-- Work to be completed --
What is needed is the run of lines from the one with "The example above" through the close of the data, set down exactly.

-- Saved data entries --
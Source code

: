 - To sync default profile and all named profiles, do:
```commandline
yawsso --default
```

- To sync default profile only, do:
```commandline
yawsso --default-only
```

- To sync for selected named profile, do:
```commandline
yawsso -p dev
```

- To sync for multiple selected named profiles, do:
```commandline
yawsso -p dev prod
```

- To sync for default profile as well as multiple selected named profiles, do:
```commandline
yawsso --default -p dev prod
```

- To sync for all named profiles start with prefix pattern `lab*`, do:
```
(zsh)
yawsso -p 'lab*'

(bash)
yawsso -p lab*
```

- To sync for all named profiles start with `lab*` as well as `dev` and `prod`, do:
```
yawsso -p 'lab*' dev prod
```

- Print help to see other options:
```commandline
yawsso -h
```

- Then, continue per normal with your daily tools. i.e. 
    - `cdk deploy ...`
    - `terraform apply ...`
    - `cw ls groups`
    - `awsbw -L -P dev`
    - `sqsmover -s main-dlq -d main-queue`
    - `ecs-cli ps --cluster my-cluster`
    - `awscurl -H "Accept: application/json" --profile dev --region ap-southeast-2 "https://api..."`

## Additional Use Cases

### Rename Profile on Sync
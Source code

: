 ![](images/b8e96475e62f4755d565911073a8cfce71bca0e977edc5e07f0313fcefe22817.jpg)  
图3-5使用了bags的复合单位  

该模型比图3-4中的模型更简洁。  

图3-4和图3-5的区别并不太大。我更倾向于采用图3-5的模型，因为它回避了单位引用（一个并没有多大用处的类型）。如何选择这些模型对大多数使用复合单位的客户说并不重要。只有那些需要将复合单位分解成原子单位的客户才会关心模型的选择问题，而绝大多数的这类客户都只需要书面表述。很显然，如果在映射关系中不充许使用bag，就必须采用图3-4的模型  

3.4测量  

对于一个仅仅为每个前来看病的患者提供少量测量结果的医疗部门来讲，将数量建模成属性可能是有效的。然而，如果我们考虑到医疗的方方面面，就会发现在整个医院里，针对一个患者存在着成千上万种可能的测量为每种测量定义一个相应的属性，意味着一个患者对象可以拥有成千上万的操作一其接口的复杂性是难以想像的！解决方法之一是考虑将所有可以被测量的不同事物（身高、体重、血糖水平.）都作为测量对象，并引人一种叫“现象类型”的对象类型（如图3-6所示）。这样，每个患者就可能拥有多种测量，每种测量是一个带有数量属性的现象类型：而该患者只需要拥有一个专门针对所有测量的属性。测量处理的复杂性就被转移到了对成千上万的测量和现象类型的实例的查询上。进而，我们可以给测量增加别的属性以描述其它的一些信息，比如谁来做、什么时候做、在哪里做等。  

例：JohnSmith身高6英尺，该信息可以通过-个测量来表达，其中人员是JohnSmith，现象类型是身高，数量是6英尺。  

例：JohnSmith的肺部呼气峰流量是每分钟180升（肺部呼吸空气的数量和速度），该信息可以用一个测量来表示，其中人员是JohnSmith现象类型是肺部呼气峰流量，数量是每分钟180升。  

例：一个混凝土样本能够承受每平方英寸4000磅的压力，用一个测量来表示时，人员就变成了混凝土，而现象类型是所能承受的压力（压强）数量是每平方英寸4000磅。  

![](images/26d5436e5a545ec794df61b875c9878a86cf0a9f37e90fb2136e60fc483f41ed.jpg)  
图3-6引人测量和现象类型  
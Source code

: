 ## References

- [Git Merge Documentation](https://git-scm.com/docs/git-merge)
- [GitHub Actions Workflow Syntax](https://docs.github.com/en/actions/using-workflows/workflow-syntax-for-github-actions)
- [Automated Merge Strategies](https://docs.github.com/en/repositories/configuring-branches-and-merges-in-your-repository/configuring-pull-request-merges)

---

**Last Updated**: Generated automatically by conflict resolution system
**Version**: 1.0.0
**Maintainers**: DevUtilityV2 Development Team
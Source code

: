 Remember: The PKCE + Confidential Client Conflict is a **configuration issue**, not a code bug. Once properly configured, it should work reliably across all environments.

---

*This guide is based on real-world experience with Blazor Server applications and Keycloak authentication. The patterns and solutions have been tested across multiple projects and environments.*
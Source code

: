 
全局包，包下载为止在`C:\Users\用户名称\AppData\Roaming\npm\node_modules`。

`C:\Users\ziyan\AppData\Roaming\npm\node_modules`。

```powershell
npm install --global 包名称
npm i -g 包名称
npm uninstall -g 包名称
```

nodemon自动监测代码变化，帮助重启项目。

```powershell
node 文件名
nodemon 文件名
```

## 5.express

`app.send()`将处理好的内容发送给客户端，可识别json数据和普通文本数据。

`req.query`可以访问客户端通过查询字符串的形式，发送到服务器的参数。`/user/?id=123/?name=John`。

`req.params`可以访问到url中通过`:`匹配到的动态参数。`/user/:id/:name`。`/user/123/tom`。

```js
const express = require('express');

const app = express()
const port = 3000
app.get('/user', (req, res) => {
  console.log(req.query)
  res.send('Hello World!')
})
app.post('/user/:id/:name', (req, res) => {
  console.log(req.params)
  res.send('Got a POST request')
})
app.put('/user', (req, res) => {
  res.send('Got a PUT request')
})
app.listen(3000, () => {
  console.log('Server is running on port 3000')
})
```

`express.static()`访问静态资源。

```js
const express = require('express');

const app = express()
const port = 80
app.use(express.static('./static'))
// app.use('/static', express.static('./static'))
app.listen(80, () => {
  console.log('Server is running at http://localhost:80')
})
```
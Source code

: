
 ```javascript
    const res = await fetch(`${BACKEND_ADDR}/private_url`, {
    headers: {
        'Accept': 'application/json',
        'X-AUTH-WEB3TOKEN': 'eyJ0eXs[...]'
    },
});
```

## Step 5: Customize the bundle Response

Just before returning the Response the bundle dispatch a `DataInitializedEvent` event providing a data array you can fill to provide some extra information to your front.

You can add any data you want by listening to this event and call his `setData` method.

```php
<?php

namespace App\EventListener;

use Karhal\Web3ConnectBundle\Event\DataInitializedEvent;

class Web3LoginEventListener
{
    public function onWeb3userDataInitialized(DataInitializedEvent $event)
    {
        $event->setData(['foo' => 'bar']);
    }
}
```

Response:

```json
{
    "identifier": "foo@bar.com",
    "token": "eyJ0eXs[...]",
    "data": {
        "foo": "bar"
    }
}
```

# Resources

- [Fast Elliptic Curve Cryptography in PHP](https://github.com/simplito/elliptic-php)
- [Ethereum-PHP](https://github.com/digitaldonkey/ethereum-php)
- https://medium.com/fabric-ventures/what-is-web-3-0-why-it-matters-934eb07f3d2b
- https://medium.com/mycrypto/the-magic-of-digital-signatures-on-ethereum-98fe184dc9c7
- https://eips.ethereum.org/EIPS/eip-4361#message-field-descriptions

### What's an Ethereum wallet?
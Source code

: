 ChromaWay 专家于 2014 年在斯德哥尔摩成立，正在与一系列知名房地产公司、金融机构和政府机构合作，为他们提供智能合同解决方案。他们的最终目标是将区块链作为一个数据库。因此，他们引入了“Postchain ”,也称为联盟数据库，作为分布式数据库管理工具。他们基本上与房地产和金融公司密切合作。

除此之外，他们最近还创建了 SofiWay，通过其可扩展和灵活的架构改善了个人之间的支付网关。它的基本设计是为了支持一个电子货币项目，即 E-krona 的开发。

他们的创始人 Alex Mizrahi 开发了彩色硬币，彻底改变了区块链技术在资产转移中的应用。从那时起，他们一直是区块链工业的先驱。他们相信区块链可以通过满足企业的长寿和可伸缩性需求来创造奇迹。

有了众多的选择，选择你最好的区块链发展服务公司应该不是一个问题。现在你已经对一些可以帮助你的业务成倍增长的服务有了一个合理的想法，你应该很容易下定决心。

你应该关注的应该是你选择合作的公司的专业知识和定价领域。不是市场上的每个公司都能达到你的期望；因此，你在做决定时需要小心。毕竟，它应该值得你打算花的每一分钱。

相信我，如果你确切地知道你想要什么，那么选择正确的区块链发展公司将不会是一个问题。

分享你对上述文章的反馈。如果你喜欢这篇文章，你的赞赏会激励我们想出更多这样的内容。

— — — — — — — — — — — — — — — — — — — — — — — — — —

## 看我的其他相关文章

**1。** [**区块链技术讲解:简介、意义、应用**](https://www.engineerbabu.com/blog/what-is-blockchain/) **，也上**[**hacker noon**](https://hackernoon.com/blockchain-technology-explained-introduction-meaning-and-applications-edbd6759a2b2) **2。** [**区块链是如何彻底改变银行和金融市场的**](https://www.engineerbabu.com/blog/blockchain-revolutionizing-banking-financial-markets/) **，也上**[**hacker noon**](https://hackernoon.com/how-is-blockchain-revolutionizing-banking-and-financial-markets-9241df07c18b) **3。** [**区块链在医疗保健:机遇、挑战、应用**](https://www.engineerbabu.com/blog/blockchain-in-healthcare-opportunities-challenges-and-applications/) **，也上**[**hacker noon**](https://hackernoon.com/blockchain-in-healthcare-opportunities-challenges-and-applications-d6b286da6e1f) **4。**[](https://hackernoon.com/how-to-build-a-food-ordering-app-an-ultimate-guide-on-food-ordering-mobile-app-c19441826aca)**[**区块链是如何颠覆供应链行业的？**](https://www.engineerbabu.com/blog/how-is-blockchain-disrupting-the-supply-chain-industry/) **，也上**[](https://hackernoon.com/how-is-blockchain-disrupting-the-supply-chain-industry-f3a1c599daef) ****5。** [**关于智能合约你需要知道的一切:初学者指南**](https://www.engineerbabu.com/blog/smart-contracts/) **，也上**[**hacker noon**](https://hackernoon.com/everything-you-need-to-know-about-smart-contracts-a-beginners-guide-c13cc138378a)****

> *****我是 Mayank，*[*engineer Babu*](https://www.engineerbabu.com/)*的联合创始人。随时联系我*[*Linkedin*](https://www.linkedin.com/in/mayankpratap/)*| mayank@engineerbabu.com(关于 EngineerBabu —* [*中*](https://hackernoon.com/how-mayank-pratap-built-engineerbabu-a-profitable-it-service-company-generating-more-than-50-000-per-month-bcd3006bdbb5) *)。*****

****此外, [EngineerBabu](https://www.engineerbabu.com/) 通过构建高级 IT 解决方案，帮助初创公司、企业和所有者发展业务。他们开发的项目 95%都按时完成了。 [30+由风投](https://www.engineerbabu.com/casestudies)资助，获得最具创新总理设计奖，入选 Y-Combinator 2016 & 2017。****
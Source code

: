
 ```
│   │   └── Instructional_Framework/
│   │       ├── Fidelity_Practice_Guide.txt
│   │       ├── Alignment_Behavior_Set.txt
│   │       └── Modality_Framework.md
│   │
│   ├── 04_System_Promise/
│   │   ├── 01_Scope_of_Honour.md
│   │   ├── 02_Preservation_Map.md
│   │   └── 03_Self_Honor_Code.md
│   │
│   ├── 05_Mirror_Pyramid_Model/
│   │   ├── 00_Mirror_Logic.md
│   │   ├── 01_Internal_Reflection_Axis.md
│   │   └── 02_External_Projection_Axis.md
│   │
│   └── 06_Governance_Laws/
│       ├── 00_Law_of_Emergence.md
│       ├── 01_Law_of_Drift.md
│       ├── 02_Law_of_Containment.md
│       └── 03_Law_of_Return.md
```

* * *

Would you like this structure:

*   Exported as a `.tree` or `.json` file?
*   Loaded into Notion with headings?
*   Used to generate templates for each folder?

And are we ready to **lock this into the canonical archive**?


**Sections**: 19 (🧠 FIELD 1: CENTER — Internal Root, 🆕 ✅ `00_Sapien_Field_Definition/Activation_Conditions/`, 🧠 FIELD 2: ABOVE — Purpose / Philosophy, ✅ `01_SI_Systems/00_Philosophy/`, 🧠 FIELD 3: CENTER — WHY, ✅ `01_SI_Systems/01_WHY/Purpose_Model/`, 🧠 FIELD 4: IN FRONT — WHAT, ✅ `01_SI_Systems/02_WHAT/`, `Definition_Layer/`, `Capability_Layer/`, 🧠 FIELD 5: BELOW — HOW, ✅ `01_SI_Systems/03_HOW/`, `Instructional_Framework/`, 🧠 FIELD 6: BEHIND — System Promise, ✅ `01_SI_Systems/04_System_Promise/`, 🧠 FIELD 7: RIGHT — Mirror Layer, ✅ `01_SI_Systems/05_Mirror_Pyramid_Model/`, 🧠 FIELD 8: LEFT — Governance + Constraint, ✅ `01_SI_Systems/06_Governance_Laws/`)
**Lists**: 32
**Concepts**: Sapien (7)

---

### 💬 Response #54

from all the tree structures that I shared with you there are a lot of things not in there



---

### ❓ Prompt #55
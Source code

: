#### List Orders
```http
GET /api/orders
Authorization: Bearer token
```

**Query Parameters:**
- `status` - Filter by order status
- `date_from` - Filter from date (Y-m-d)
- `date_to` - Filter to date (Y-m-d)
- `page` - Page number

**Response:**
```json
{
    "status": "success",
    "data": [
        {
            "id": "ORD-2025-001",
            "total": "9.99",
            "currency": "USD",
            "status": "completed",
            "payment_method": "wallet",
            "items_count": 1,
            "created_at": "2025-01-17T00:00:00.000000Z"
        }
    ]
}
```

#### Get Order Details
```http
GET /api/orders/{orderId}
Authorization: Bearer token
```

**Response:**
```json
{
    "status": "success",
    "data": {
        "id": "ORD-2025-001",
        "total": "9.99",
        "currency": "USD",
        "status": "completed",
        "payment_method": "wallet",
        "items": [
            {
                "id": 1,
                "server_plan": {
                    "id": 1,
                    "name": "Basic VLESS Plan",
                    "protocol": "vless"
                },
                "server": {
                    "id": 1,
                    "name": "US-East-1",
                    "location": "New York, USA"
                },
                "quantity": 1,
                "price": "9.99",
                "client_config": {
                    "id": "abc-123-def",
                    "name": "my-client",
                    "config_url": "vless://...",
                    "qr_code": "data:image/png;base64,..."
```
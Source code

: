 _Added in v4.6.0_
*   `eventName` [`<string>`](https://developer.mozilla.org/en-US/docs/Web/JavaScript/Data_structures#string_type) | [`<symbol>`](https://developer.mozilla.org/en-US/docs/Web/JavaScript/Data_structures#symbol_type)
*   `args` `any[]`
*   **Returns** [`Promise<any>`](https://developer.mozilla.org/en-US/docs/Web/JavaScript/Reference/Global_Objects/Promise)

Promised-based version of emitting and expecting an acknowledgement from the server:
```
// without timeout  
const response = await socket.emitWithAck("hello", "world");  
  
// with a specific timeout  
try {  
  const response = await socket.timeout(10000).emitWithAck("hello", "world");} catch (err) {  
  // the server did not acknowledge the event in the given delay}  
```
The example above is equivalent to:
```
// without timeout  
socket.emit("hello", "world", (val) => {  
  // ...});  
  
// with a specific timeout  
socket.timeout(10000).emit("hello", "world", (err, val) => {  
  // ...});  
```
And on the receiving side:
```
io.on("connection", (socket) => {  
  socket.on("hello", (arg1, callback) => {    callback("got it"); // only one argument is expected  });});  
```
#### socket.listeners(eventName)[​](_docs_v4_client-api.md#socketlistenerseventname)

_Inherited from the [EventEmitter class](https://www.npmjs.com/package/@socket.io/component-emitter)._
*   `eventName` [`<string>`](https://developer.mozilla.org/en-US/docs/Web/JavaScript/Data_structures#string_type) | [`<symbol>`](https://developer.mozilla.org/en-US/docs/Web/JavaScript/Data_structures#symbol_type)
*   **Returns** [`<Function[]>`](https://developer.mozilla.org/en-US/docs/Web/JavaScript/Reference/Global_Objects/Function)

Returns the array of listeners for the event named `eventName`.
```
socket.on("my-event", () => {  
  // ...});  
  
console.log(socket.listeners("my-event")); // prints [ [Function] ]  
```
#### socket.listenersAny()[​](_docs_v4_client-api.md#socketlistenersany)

-- Written answer --
The example above is equivalent to:
```
// without timeout  
socket.emit("hello", "world", (val) => {  
  // ...});  
  
// with a specific timeout  
socket.timeout(10000).emit("hello", "world", (err, val) => {  
  // ...});  
```
And on the receiving side:
```
io.on("connection", (socket) => {  
  socket.on("hello", (arg1, callback) => {    callback("got it"); // only one argument is expected  });});  
```
#### socket.listeners(eventName)[​](_docs_v4_client-api.md#socketlistenerseventname)

_Inherited from the [EventEmitter class](https://www.npmjs.com/package/@socket.io/component-emitter)._
*   `eventName` [`<string>`](https://developer.mozilla.org/en-US/docs/Web/JavaScript/Data_structures#string_type) | [`<symbol>`](https://developer.mozilla.org/en-US/docs/Web/JavaScript/Data_structures#symbol_type)
*   **Returns** [`<Function[]>`](https://developer.mozilla.org/en-US/docs/Web/JavaScript/Reference/Global_Objects/Function)

Returns the array of listeners for the event named `eventName`.
```
socket.on("my-event", () => {  
  // ...});  
  
console.log(socket.listeners("my-event")); // prints [ [Function] ]  
```
#### socket.listenersAny()[​](_docs_v4_client-api.md#socketlistenersany)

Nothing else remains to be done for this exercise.